Monday, November 24, 2008

Letters.

From Kelso:
You are great.
i love you. please just read this. i need you to know that if i could take back everything i did, i would.
only to make things right.(between us)
i regret it and i only lied about it because i was afraid.
i never meant to hurt you, and i know it did, and i knew it would. it screwed up my life bad enough, i didn't mean for it to effect yours too. that's the only thing i ever lied to you about,and i'm not lying about that either.
just tell me what to do and i'll do it. i'll do anything.
again, i love you.

-kelsey 

From Me:
I have let it go. and after the events of this weekend i have DEFINITELY let it go,
I think to a degree, I held you to a sort of perfection you couldn't achieve. I apologize, I recently realized how hard it is for someone to juggle two relationships without hurting one friend or potentially losing the other. I did something awful that wasn't entirely my fault, but if I could have stood my ground it might not of happened.
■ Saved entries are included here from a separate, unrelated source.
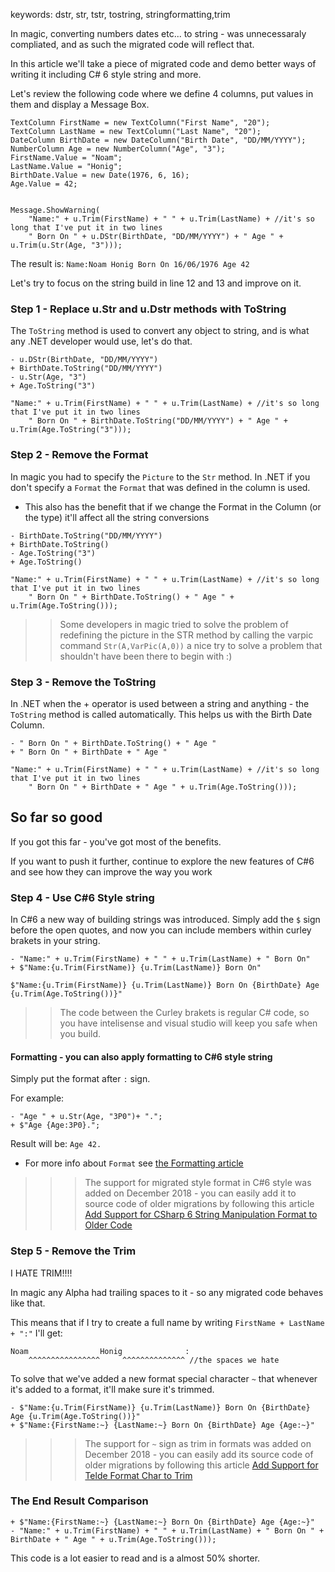 keywords: dstr, str, tstr, tostring, stringformatting,trim

In magic,  converting numbers dates etc... to string - was unnecessaraly compliated, and as such the migrated code will reflect that.

In this article we'll take a piece of migrated code and demo better ways of writing it including C# 6 style string and more.

Let's review the following code where we define 4 columns, put values in them and display a Message Box.

```csdiff
TextColumn FirstName = new TextColumn("First Name", "20");
TextColumn LastName = new TextColumn("Last Name", "20");
DateColumn BirthDate = new DateColumn("Birth Date", "DD/MM/YYYY");
NumberColumn Age = new NumberColumn("Age", "3");
FirstName.Value = "Noam";
LastName.Value = "Honig";
BirthDate.Value = new Date(1976, 6, 16);
Age.Value = 42;


Message.ShowWarning(
	"Name:" + u.Trim(FirstName) + " " + u.Trim(LastName) + //it's so long that I've put it in two lines
    " Born On " + u.DStr(BirthDate, "DD/MM/YYYY") + " Age " + u.Trim(u.Str(Age, "3")));
```
The result is:
`Name:Noam Honig Born On 16/06/1976 Age 42`

Let's try to focus on the string build in line 12 and 13 and improve on it.
### Step 1 - Replace u.Str and u.Dstr methods with ToString
The `ToString` method is used to convert any object to string, and is what any .NET developer would use, let's do that.
```csdiff
- u.DStr(BirthDate, "DD/MM/YYYY")
+ BirthDate.ToString("DD/MM/YYYY")
- u.Str(Age, "3")
+ Age.ToString("3")
```
```csdiff
"Name:" + u.Trim(FirstName) + " " + u.Trim(LastName) + //it's so long that I've put it in two lines
    " Born On " + BirthDate.ToString("DD/MM/YYYY") + " Age " + u.Trim(Age.ToString("3")));
```

### Step 2 - Remove the Format
In magic you had to specify the `Picture` to the `Str` method. In .NET if you don't specify a `Format` the `Format` that was defined in the column is used.
* This also has the benefit that if we change the Format in the Column (or the type) it'll affect all the string conversions
```csdiff
- BirthDate.ToString("DD/MM/YYYY")
+ BirthDate.ToString()
- Age.ToString("3")
+ Age.ToString()
```
```csdiff
"Name:" + u.Trim(FirstName) + " " + u.Trim(LastName) + //it's so long that I've put it in two lines
    " Born On " + BirthDate.ToString() + " Age " + u.Trim(Age.ToString()));
```

>> Some developers in magic tried to solve the problem of redefining the picture in the STR method by calling the varpic command
>> `Str(A,VarPic(A,0))` a nice try to solve a problem that shouldn't have been there to begin with :)

### Step 3 - Remove the ToString
In .NET when the + operator is used between a string and anything - the `ToString` method is called automatically.
This helps us with the Birth Date Column.
```csdiff
- " Born On " + BirthDate.ToString() + " Age "
+ " Born On " + BirthDate + " Age "
```
```csdiff
"Name:" + u.Trim(FirstName) + " " + u.Trim(LastName) + //it's so long that I've put it in two lines
    " Born On " + BirthDate + " Age " + u.Trim(Age.ToString()));
```
## So far so good
If you got this far - you've got most of the benefits.

If you want to push it further, continue to explore the new features of C#6 and see how they can improve the way you work

### Step 4 - Use C#6 Style string 

In C#6 a new way of building strings was introduced. Simply add the `$` sign before the open quotes, and now you can include members within curley brakets in your string.
```csdiff
- "Name:" + u.Trim(FirstName) + " " + u.Trim(LastName) + " Born On"
+ $"Name:{u.Trim(FirstName)} {u.Trim(LastName)} Born On"
```
```csdiff
$"Name:{u.Trim(FirstName)} {u.Trim(LastName)} Born On {BirthDate} Age {u.Trim(Age.ToString())}"
```
>> The code between the Curley brakets is regular C# code, so you have intelisense and visual studio will keep you safe when you build.

#### Formatting - you can also apply formatting to C#6 style string
Simply put the format after `:` sign. 

For example:
```csdiff
- "Age " + u.Str(Age, "3P0")+ ".";
+ $"Age {Age:3P0}.";
```
Result will be:
`Age 42.`

* For more info about `Format` see [the Formatting article](formatting.html)

>>> The support for migrated style format in C#6 style was added on December 2018 - you can easily add it to source code of older migrations by following this article [Add Support for CSharp 6 String Manipulation Format to Older Code](add-support-for-csharp-6--string-manipulation-format-to-older-code.html)

### Step 5 - Remove the Trim
I HATE TRIM!!!!

In magic any Alpha had trailing spaces to it - so any migrated code behaves like that.

This means that if I try to create a full name by writing `FirstName + LastName + ":"` I'll get:
```csdiff
Noam                Honig              :
    ^^^^^^^^^^^^^^^^     ^^^^^^^^^^^^^^ //the spaces we hate
```

To solve that we've added a new format special character `~` that whenever it's added to a format, it'll make sure it's trimmed.

```csdiff
- $"Name:{u.Trim(FirstName)} {u.Trim(LastName)} Born On {BirthDate} Age {u.Trim(Age.ToString())}"
+ $"Name:{FirstName:~} {LastName:~} Born On {BirthDate} Age {Age:~}"
```
>>> The support for `~` sign as trim in formats was added on December 2018 - you can easily add its source code of older migrations by following this article [Add Support for Telde Format Char to Trim](add-support-for-telde-format-char-to-trim.html)


### The End Result Comparison
```csdiff
+ $"Name:{FirstName:~} {LastName:~} Born On {BirthDate} Age {Age:~}"
- "Name:" + u.Trim(FirstName) + " " + u.Trim(LastName) + " Born On " + BirthDate + " Age " + u.Trim(Age.ToString()));
```

This code is a lot easier to read and is a almost 50% shorter.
I hurt someone I wanted to be friends with. They won't forgive me because, why should they? I also realized how you can unintentionally put yourself in bad positions so in the end wether its not totally your fault, I guess in a way it still is. The sad part is, when your in the middle it feels like there is no way out, and then when it's all said and done, you see all the things you could have done so much better.

I won't lie to you, I have been keeping my distance from you. I was afraid to let you back into my life again. Making myself vulnerable to you seemed like a bad idea. I let what you did to me, make me forget why I loved you in the first place. I am so sorry that I let your low moments outweigh the beauty i see in you everyday. I'm sorry I forgot that when I said that we were friends and that I loved you, that meant it was unconditional. I should have never expected you to not fail me. I really think that people really become friends when something happens that could destroy their relationship and they make it. What you did only effected my life because I let it bother me more then I should of.
I know that hurting me wasn't your intention. It's okay though, we all fall short. I'll have to learn to trust you again. But that's okay too.
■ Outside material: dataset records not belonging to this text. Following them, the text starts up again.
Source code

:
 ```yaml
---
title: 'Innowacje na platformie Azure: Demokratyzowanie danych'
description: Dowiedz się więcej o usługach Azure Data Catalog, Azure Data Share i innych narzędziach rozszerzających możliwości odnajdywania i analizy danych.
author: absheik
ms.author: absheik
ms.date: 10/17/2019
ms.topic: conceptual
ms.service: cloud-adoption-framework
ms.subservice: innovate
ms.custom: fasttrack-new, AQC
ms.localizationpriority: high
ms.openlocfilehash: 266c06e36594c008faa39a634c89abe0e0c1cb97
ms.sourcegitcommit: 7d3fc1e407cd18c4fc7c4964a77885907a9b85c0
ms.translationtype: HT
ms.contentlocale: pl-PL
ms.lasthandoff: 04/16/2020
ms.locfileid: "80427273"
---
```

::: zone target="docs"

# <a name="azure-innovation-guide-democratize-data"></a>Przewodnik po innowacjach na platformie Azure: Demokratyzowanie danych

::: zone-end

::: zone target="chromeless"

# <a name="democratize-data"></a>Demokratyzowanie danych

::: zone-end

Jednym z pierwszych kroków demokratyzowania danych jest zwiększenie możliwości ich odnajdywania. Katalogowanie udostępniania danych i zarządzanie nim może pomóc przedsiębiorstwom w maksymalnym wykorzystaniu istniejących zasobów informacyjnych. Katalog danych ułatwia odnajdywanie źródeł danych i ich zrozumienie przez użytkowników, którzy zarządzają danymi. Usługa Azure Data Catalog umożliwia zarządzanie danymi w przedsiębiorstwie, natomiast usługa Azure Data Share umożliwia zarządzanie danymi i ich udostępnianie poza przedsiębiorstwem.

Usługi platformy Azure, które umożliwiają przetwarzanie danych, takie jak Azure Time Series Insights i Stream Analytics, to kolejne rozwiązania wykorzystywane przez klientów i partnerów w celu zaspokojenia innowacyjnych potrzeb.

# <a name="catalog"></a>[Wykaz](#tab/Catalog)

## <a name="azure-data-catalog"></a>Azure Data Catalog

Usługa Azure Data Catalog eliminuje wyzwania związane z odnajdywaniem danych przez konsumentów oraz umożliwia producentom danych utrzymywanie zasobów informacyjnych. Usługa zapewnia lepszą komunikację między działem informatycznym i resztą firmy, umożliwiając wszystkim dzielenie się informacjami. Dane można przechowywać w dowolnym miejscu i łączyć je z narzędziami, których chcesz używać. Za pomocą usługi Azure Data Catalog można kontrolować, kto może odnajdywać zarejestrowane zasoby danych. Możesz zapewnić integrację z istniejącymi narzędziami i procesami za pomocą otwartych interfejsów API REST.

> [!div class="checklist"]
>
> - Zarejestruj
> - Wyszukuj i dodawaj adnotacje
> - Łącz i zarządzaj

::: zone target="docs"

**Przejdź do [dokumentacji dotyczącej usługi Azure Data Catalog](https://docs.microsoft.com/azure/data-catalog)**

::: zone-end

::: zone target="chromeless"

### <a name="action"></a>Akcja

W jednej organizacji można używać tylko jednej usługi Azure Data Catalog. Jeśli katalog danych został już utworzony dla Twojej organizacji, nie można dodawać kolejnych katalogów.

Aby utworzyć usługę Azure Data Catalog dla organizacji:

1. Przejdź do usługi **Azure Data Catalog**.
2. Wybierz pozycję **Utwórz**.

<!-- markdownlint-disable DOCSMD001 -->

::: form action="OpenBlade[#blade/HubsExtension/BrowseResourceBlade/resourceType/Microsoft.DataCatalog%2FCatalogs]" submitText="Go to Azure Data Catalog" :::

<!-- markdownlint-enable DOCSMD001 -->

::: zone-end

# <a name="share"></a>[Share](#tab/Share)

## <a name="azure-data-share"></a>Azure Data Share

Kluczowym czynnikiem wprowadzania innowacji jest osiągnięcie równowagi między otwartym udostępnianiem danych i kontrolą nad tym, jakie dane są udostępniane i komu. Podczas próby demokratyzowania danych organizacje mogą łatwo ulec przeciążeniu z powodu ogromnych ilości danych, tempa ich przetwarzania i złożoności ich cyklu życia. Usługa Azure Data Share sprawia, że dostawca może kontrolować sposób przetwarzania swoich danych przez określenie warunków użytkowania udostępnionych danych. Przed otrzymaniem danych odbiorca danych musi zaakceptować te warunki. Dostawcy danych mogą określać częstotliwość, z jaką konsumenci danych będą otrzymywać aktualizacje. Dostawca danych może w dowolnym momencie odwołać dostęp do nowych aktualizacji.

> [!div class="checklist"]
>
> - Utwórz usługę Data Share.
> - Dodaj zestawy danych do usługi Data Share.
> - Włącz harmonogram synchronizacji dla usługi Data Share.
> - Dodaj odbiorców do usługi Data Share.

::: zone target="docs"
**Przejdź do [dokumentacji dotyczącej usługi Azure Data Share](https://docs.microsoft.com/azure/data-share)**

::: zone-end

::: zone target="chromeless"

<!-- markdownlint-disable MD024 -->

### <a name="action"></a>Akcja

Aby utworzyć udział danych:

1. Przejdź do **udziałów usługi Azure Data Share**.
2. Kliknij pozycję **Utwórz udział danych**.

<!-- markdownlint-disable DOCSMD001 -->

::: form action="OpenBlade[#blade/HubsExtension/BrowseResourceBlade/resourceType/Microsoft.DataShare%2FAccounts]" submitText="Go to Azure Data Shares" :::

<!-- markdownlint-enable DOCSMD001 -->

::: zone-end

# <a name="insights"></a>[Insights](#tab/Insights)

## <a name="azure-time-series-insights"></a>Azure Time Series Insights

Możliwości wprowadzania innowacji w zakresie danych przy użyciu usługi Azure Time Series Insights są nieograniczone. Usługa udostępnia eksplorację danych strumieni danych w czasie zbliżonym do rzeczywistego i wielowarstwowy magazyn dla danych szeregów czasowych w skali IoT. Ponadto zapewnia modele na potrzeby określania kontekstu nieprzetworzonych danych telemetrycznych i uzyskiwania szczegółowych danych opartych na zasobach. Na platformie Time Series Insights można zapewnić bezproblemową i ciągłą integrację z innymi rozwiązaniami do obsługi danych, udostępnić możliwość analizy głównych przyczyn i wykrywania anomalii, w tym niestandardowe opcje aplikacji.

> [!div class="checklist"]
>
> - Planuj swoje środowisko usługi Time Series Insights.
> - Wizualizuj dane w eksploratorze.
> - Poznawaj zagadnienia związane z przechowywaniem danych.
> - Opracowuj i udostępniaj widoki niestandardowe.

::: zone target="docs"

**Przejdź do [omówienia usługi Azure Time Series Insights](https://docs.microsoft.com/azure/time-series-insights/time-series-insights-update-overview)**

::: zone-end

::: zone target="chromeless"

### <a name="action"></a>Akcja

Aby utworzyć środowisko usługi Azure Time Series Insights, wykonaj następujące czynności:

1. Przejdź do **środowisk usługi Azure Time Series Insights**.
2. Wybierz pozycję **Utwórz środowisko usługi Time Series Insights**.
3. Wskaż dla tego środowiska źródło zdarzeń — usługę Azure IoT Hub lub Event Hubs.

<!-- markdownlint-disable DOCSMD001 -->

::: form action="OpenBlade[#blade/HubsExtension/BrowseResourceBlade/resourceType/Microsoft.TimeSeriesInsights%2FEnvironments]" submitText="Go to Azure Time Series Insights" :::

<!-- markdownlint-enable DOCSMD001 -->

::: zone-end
So Kelso, I'm letting it go because I think you deserve it. I see so much in you, I think you are worth a second, third, fourth, fifth chance. I'm also forgiving you because I would want someone to forgive me. I would want someone to see that I had more to offer 

I love you Kelsssss. I never stopped.

Tuesday, November 11, 2008

I do not miss 5th grade.

*names have been changed.

Dear Miss Timmerwoman,
I despise you. You are a fat, ugly, useless excuse for a teacher. You should retire. Youmade my 5th grade year awful and meaningless. I missed countless recesses because you did not like me. I would like to poke you in the eye with an inanimate object. You were a stupid teacher and I didn't learn anything in your class. and AND,,,I WAS THE one who kept stealing your pens :D.


Love,
Monica.

PS: And I NEVER had to write with pens in middle school. God you suck.

Monday, November 10, 2008

M.(Josiah<3)E.J.

I walk through the door. My eyes adjust to the dim room. Inside I see the two of them. The smallest one raises his hand out of the bundle of blankets. I run to the cooing little bundle. I hold him and stare into is big gray-green eyes. Tiny tears for the tiny one. I missed the beginning of his story, I hope I never see the end. He puts his small hand to my nose and smiles his toothless smile. My nephew. Josiah. Joy.

Well okay...

So, Sam told me to blog about what makes me angry. That presents a problem because I'm not angry about anything. Maybe that is what's wrong with me. Maybe I lack passion. I should work on that.
Being original is important to me.
:/
i have no clue what to talk about. thats so sad.